Григорий уснул, а когда вновь проснулся в восемь утра, чтобы принять очередную пилюлю, все эти вопросы ожили в его памяти. Все, кроме последнего.
4
Приближаясь к широкому крыльцу «Савоя», Григорий испытывал едва ли не болезненные ощущения от сознания того, как он выглядит со стороны. Тщедушный человечек лет тридцати с небольшим, с костлявой физиономией, казавшейся еще более постной оттого, что ее обладатель лишился нескольких задних зубов (они не держались в деснах, и сохранить их было невозможно), с пожухлыми каштановыми волосами, которые хоть и отросли снова, но клочьями, и с медленной размеренной поступью, объяснявшейся ежесекундным оттоком прежней бодрой уверенности.

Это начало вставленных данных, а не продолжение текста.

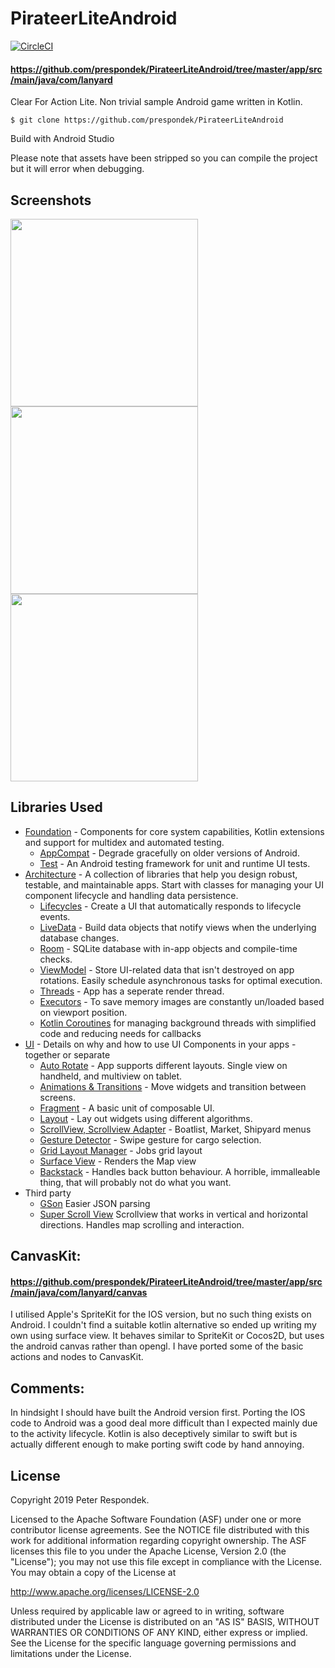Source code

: # PirateerLiteAndroid

[![CircleCI](https://circleci.com/gh/prespondek/PirateerLiteAndroid.svg?style=shield)](https://circleci.com/gh/prespondek/PirateerLiteAndroid)

#### https://github.com/prespondek/PirateerLiteAndroid/tree/master/app/src/main/java/com/lanyard

Clear For Action Lite. Non trivial sample Android game written in Kotlin.

    $ git clone https://github.com/prespondek/PirateerLiteAndroid

Build with Android Studio

Please note that assets have been stripped so you can compile the project but it will error when debugging.

## Screenshots

<img src=https://i.imgur.com/Du6S9CH.png height=300 align=left>
<img src=https://i.imgur.com/9L7kkRf.png height=300 align=left>
<img src=https://i.imgur.com/PabK8xU.png height=300>

## Libraries Used

* [Foundation][0] - Components for core system capabilities, Kotlin extensions and support for
  multidex and automated testing.
  * [AppCompat][1] - Degrade gracefully on older versions of Android.
  * [Test][4] - An Android testing framework for unit and runtime UI tests.
* [Architecture][10] - A collection of libraries that help you design robust, testable, and
  maintainable apps. Start with classes for managing your UI component lifecycle and handling data
  persistence.
  * [Lifecycles][12] - Create a UI that automatically responds to lifecycle events.
  * [LiveData][13] - Build data objects that notify views when the underlying database changes.
  * [Room][16] - SQLite database with in-app objects and compile-time checks.
  * [ViewModel][17] - Store UI-related data that isn't destroyed on app rotations. Easily schedule
     asynchronous tasks for optimal execution.
  * [Threads][38] - App has a seperate render thread.
  * [Executors][43] - To save memory images are constantly un/loaded based on viewport position.
  * [Kotlin Coroutines][91] for managing background threads with simplified code and reducing needs for callbacks
* [UI][30] - Details on why and how to use UI Components in your apps - together or separate
  * [Auto Rotate][34] - App supports different layouts. Single view on handheld, and multiview on tablet. 
  * [Animations & Transitions][31] - Move widgets and transition between screens.
  * [Fragment][34] - A basic unit of composable UI.
  * [Layout][35] - Lay out widgets using different algorithms.
  * [ScrollView, Scrollview Adapter][39] - Boatlist, Market, Shipyard menus
  * [Gesture Detector][40] - Swipe gesture for cargo selection.
  * [Grid Layout Manager][41] - Jobs grid layout
  * [Surface View][42] - Renders the Map view 
  * [Backstack][45] - Handles back button behaviour. A horrible, immalleable thing, that will probably not do what you want.
* Third party
  * [GSon][36] Easier JSON parsing
  * [Super Scroll View][37] Scrollview that works in vertical and horizontal directions. Handles map scrolling and interaction.
  
## CanvasKit:
#### https://github.com/prespondek/PirateerLiteAndroid/tree/master/app/src/main/java/com/lanyard/canvas
I utilised Apple's SpriteKit for the IOS version, but no such thing exists on Android. I couldn't find a suitable kotlin alternative so ended up writing my own using surface view. It behaves similar to SpriteKit or Cocos2D, but uses the android canvas rather than opengl. I have ported some of the basic actions and nodes to CanvasKit. 
  
## Comments:

In hindsight I should have built the Android version first. Porting the IOS code to Android was a good deal more difficult than I expected mainly due to the activity lifecycle. Kotlin is also deceptively similar to swift but is actually different enough to make porting swift code by hand annoying. 

## License

Copyright 2019 Peter Respondek.

Licensed to the Apache Software Foundation (ASF) under one or more contributor license agreements. See the NOTICE file distributed with this work for additional information regarding copyright ownership. The ASF licenses this file to you under the Apache License, Version 2.0 (the "License"); you may not use this file except in compliance with the License. You may obtain a copy of the License at

http://www.apache.org/licenses/LICENSE-2.0

Unless required by applicable law or agreed to in writing, software distributed under the License is distributed on an "AS IS" BASIS, WITHOUT WARRANTIES OR CONDITIONS OF ANY KIND, either express or implied. See the License for the specific language governing permissions and limitations under the License.

[0]: https://developer.android.com/jetpack/components
[1]: https://developer.android.com/topic/libraries/support-library/packages#v7-appcompat
[2]: https://developer.android.com/kotlin/ktx
[4]: https://developer.android.com/training/testing/
[10]: https://developer.android.com/jetpack/arch/
[11]: https://developer.android.com/topic/libraries/data-binding/
[12]: https://developer.android.com/topic/libraries/architecture/lifecycle
[13]: https://developer.android.com/topic/libraries/architecture/livedata
[14]: https://developer.android.com/topic/libraries/architecture/navigation/
[16]: https://developer.android.com/topic/libraries/architecture/room
[17]: https://developer.android.com/topic/libraries/architecture/viewmodel
[18]: https://developer.android.com/topic/libraries/architecture/workmanager
[30]: https://developer.android.com/guide/topics/ui
[31]: https://developer.android.com/training/animation/
[34]: https://developer.android.com/guide/components/fragments
[35]: https://developer.android.com/guide/topics/ui/declaring-layout
[36]: https://sites.google.com/site/gson/Home
[38]: https://developer.android.com/guide/components/processes-and-threads
[37]: https://github.com/huangmb/SuperScrollView
[90]: https://bumptech.github.io/glide/
[91]: https://kotlinlang.org/docs/reference/coroutines-overview.html
[42]: https://www.google.com/url?client=internal-uds-cse&cx=000521750095050289010:zpcpi1ea4s8&q=https://developer.android.com/reference/android/view/SurfaceView&sa=U&ved=2ahUKEwiR1Ie0iarlAhUBN48KHfJwDtIQFjAAegQIBRAB&usg=AOvVaw1xtZEaZcXdkxTKRyLCJf2z
[39]: https://developer.android.com/reference/android/widget/ScrollView
[43]: https://developer.android.com/reference/java/util/concurrent/Executor
[45]: https://developer.android.com/guide/components/activities/tasks-and-back-stack
[40]: https://developer.android.com/training/gestures/detector
[41]: https://developer.android.com/reference/android/widget/GridLayout

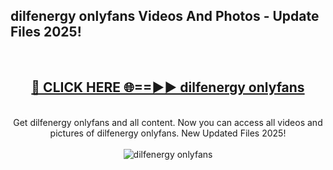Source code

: <h2>dilfenergy onlyfans Videos And Photos - Update Files 2025!</h2>
<br>
<div align="center">
<h2><a href="https://linkcuts.com/hfmhzwbr" rel="nofollow">🔴 CLICK HERE 🌐==►► dilfenergy onlyfans</a></h2>
<br>
Get dilfenergy onlyfans and all content. Now you can access all videos and pictures of dilfenergy onlyfans. New Updated Files 2025!
<br>
<br>
<a href="https://linkcuts.com/hfmhzwbr" rel="nofollow" data-target="animated-image.originalLink"><img src="https://i.ibb.co.com/WyWwxjT/player-gif2.gif" alt="dilfenergy onlyfans" style="max-width: 100%; display: inline-block;" data-target="animated-image.originalImage"></a>
</div>
<br>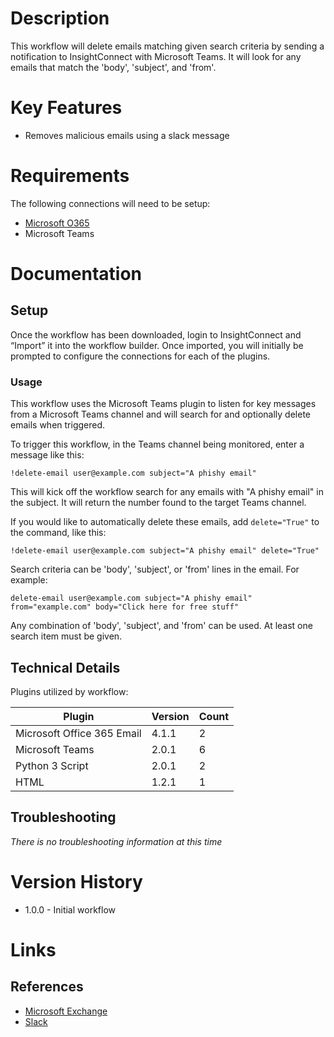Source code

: # Description

This workflow will delete emails matching given search criteria by sending a notification to InsightConnect with Microsoft Teams. It will look for any emails that match the 'body', 'subject', and 'from'. 

# Key Features

* Removes malicious emails using a slack message

# Requirements

The following connections will need to be setup: 

* [Microsoft O365](https://insightconnect.help.rapid7.com/docs/office365)
* Microsoft Teams

# Documentation

## Setup

Once the workflow has been downloaded, login to InsightConnect and “Import” it into the workflow builder. Once imported, you will initially be prompted to configure the connections for each of the plugins.

### Usage

This workflow uses the Microsoft Teams plugin to listen for key messages from a Microsoft Teams channel and will search for and optionally delete emails when triggered.

To trigger this workflow, in the Teams channel being monitored, enter a message like this:

`!delete-email user@example.com subject="A phishy email"`

This will kick off the workflow search for any emails with "A phishy email" in the subject. It will return the number found to the target Teams channel.

If you would like to automatically delete these emails, add `delete="True"` to the command, like this: 

`!delete-email user@example.com subject="A phishy email" delete="True"`

Search criteria can be 'body', 'subject', or 'from' lines in the email. For example:

`delete-email user@example.com subject="A phishy email" from="example.com" body="Click here for free stuff"`

Any combination of 'body', 'subject', and 'from' can be used. At least one search item must be given.

## Technical Details

Plugins utilized by workflow:

|Plugin|Version|Count|
|----|----|--------|
|Microsoft Office 365 Email|4.1.1|2|
|Microsoft Teams|2.0.1|6|
|Python 3 Script|2.0.1|2|
|HTML|1.2.1|1|

## Troubleshooting

_There is no troubleshooting information at this time_

# Version History

* 1.0.0 - Initial workflow

# Links

## References

* [Microsoft Exchange](https://products.office.com/en-us/exchange/email)
* [Slack](https://slack.com/)
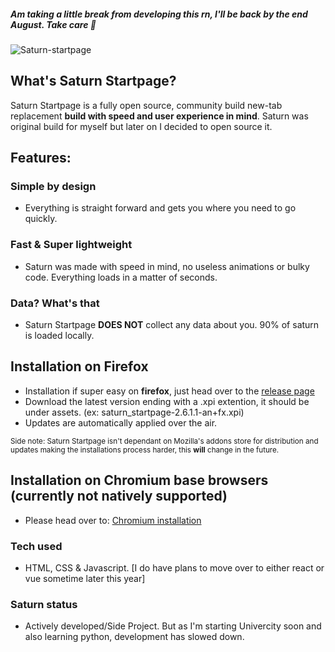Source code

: ##### Am taking a little break from developing this rn, I'll be back by the end August. Take care 🖤
![Saturn-startpage](https://i.imgur.com/FDO3ufT.png)

## What's Saturn Startpage?
Saturn Startpage is a fully open source, community build new-tab replacement **build with speed and user experience in mind**. Saturn was original build for myself but later on I decided to open source it.

## Features:

### Simple by design
- Everything is straight forward and gets you where you need to go quickly.

### Fast & Super lightweight
- Saturn was made with speed in mind, no useless animations or bulky code. Everything loads in a matter of seconds.

### Data? What's that
- Saturn Startpage **DOES NOT** collect any data about you. 90% of saturn is loaded locally.

## Installation on Firefox
- Installation if super easy on **firefox**, just head over to the [release page](https://github.com/mraif13/Saturn-startpage/releases)
- Download the latest version ending with a .xpi extention, it should be under assets. (ex: saturn_startpage-2.6.1.1-an+fx.xpi)
- Updates are automatically applied over the air. 

<sub>Side note: Saturn Startpage isn't dependant on Mozilla's addons store for distribution and updates making the installations process harder, this **will** change in the future.</sub>

## Installation on Chromium base browsers (currently not natively supported)
- Please head over to: [Chromium installation](https://github.com/mraif13/Saturn-startpage/blob/Chromium/info.md)

### Tech used
- HTML, CSS & Javascript. [I do have plans to move over to either react or vue sometime later this year] 

### Saturn status
- Actively developed/Side Project. But as I'm starting Univercity soon and also learning python, development has slowed down.
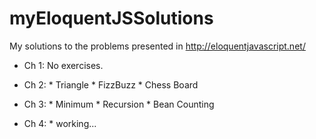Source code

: # myEloquentJSSolutions
My solutions to the problems presented in http://eloquentjavascript.net/

* Ch 1: No exercises.
      
* Ch 2:
      * Triangle
      * FizzBuzz
      * Chess Board
            
* Ch 3:
      * Minimum
      * Recursion
      * Bean Counting
      
* Ch 4:
      * working...
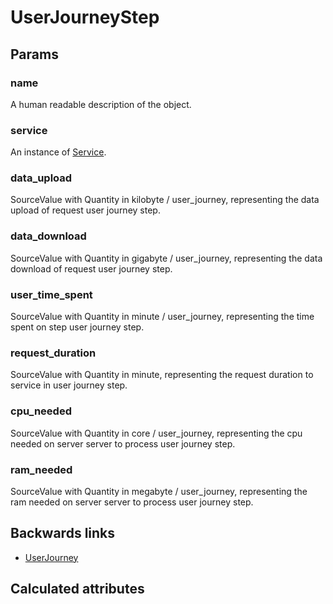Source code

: # UserJourneyStep

## Params

### name
A human readable description of the object.

### service
An instance of [Service](Service.md).

### data_upload
SourceValue with Quantity in kilobyte / user_journey, representing the data upload of request user journey step.

### data_download
SourceValue with Quantity in gigabyte / user_journey, representing the data download of request user journey step.

### user_time_spent
SourceValue with Quantity in minute / user_journey, representing the time spent on step user journey step.

### request_duration
SourceValue with Quantity in minute, representing the request duration to service in user journey step.

### cpu_needed
SourceValue with Quantity in core / user_journey, representing the cpu needed on server server to process user journey step.

### ram_needed
SourceValue with Quantity in megabyte / user_journey, representing the ram needed on server server to process user journey step.


## Backwards links

- [UserJourney](UserJourney.md)


## Calculated attributes
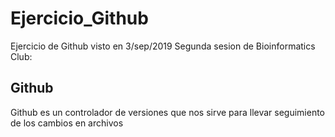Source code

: # Ejercicio_Github
Ejercicio de Github visto en 3/sep/2019
Segunda sesion de Bioinformatics Club:

## Github 

Github es un controlador de versiones que nos sirve para llevar seguimiento de los cambios en archivos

Григорий знал, что на вид он — ни дать ни взять угрюмый бирюк, деревенский увалень. Добротный костюм, шелковый галстук, тяжелые, дорогие, сияющие ботинки (все куплено на деньги, полученные от Петра Пекаря) казались наспех подобранным маскарадным нарядом, словно Григорий был беглым зеком. Но хуже всего было то, что, подходя к свежеотполированному парадному «Савоя» и чувствуя на себе холодный, оценивающий, опытный взгляд швейцара, который наблюдал за тяжело поднимавшимся по ступеням человеком, Григорий сознавал: он выглядит как русский, причем такой русский, которому в «Савое» положено давать от ворот поворот.
Швейцар тоже это понимал. Он пыжился в своем вопиюще помпезном наряде, будто адмирал из какой-нибудь комической оперы. Чуть сдвинувшись, он преградил Григорию путь и осведомился:
— Что я могу для вас сделать?
— Вернуться на свой флагман, — ответил Григорий, со всеми на то основаниями полагая, что смысл его высказывания ускользнул от швейцара, а потом, не дожидаясь, пока его начнут торопить, достал приглашение. — И еще можете показать мне дорогу в международный зал, — невозмутимо добавил он.
Необходимость пересмотра оценок явно не обрадовала швейцара.
— Вы опоздали, — сварливо буркнул он.
— Гульба еще идет, — твердо заявил Григорий. На приглашении стояло время — с пяти до восьми, а сейчас было самое начало восьмого. Григорий решил пойти на проклятую вечеринку в последнюю минуту, оставив за собой еще и право передумать по пути. Но когда заносчивый швейцар со славянским носом взглянул на него, будто на какого-нибудь колхозника или бомжа, Григорий сказал себе, что непременно проникнет на эту попойку («вечеринку с коктейлями»), поскольку там ему самое место.
Или он не царедворец, таящийся под сенью телевизионного трона? Или не он вкладывает в уста Петра Пекаря добрую половину произносимых им с экрана слов? Или не он почти знаменитость, а вернее сказать, чревовещатель знаменитости? «Поди прочь, человече, — подумал Григорий. — В моих жилах течет кровь Романовых». (Хотя это вряд ли было так.)